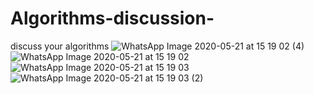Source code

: # Algorithms-discussion-
discuss your algorithms
![WhatsApp Image 2020-05-21 at 15 19 02 (4)](https://user-images.githubusercontent.com/65642033/82569843-66cbed00-9b9e-11ea-8673-82c1364bd0d2.jpeg)
![WhatsApp Image 2020-05-21 at 15 19 02](https://user-images.githubusercontent.com/65642033/82569827-60d60c00-9b9e-11ea-8a6e-1aabf8a77e00.jpeg)
![WhatsApp Image 2020-05-21 at 15 19 03](https://user-images.githubusercontent.com/65642033/82569807-5c115800-9b9e-11ea-8cbf-a79bf4c5965e.jpeg)
![WhatsApp Image 2020-05-21 at 15 19 03 (2)](https://user-images.githubusercontent.com/65642033/82569792-56b40d80-9b9e-11ea-9bfd-9f822078f53a.jpeg)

══════════════════════════════

Please retype the listing in full, exactly as given, and skip every image.

Source code

: # Algorithms-discussion-
discuss your algorithms
![WhatsApp Image 2020-05-21 at 15 19 02 (4)](https://user-images.githubusercontent.com/65642033/82569843-66cbed00-9b9e-11ea-8673-82c1364bd0d2.jpeg)
![WhatsApp Image 2020-05-21 at 15 19 02](https://user-images.githubusercontent.com/65642033/82569827-60d60c00-9b9e-11ea-8a6e-1aabf8a77e00.jpeg)
![WhatsApp Image 2020-05-21 at 15 19 03](https://user-images.githubusercontent.com/65642033/82569807-5c115800-9b9e-11ea-8cbf-a79bf4c5965e.jpeg)
![WhatsApp Image 2020-05-21 at 15 19 03 (2)](https://user-images.githubusercontent.com/65642033/82569792-56b40d80-9b9e-11ea-9bfd-9f822078f53a.jpeg)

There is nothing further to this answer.